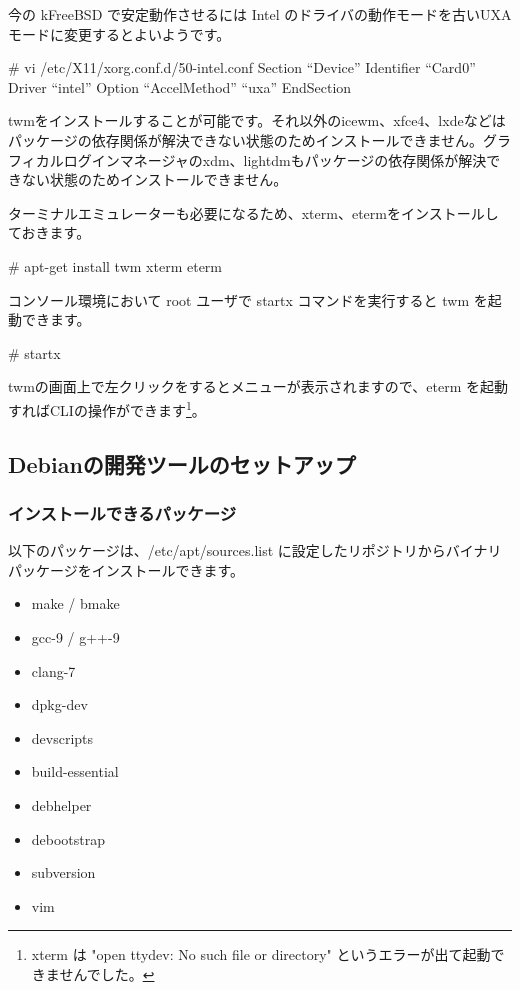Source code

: \documentclass[mingoth,a4paper]{jsarticle}
\begin{document}
今の kFreeBSD で安定動作させるには Intel のドライバの動作モードを古いUXAモードに変更するとよいようです。

\begin{commandline}
# vi /etc/X11/xorg.conf.d/50-intel.conf
Section ``Device''
  Identifier  ``Card0''
  Driver      ``intel''
  Option      ``AccelMethod''  ``uxa''
EndSection
\end{commandline}



twmをインストールすることが可能です。それ以外のicewm、xfce4、lxdeなどはパッケージの依存関係が解決できない状態のためインストールできません。グラフィカルログインマネージャのxdm、lightdmもパッケージの依存関係が解決できない状態のためインストールできません。

ターミナルエミュレーターも必要になるため、xterm、etermをインストールしておきます。

\begin{commandline}
# apt-get install twm xterm eterm
\end{commandline}

コンソール環境において root ユーザで startx コマンドを実行すると twm を起動できます。

\begin{commandline}
# startx
\end{commandline}

twmの画面上で左クリックをするとメニューが表示されますので、eterm を起動すればCLIの操作ができます\footnote{xterm は "open ttydev: No such file or directory" というエラーが出て起動できませんでした。}。


\subsection{Debianの開発ツールのセットアップ}

\subsubsection{インストールできるパッケージ}

以下のパッケージは、/etc/apt/sources.list に設定したリポジトリからバイナリパッケージをインストールできます。

\begin{itemize}
\item make / bmake
\item gcc-9 / g++-9
\item clang-7
\item dpkg-dev
\item devscripts
\item build-essential
\item debhelper
\item debootstrap
\item subversion
\item vim
\end{itemize}
\end{document}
—————
#### Exercise details
The records above should be written out exactly, and the images dropped.

#### Exercise result
Source code

: \documentclass[mingoth,a4paper]{jsarticle}
\begin{document}
今の kFreeBSD で安定動作させるには Intel のドライバの動作モードを古いUXAモードに変更するとよいようです。

\begin{commandline}
# vi /etc/X11/xorg.conf.d/50-intel.conf
Section ``Device''
  Identifier  ``Card0''
  Driver      ``intel''
  Option      ``AccelMethod''  ``uxa''
EndSection
\end{commandline}



twmをインストールすることが可能です。それ以外のicewm、xfce4、lxdeなどはパッケージの依存関係が解決できない状態のためインストールできません。グラフィカルログインマネージャのxdm、lightdmもパッケージの依存関係が解決できない状態のためインストールできません。

ターミナルエミュレーターも必要になるため、xterm、etermをインストールしておきます。

\begin{commandline}
# apt-get install twm xterm eterm
\end{commandline}

コンソール環境において root ユーザで startx コマンドを実行すると twm を起動できます。

\begin{commandline}
# startx
\end{commandline}

twmの画面上で左クリックをするとメニューが表示されますので、eterm を起動すればCLIの操作ができます\footnote{xterm は "open ttydev: No such file or directory" というエラーが出て起動できませんでした。}。


\subsection{Debianの開発ツールのセットアップ}

\subsubsection{インストールできるパッケージ}

以下のパッケージは、/etc/apt/sources.list に設定したリポジトリからバイナリパッケージをインストールできます。

\begin{itemize}
\item make / bmake
\item gcc-9 / g++-9
\item clang-7
\item dpkg-dev
\item devscripts
\item build-essential
\item debhelper
\item debootstrap
\item subversion
\item vim
\end{itemize}
\end{document}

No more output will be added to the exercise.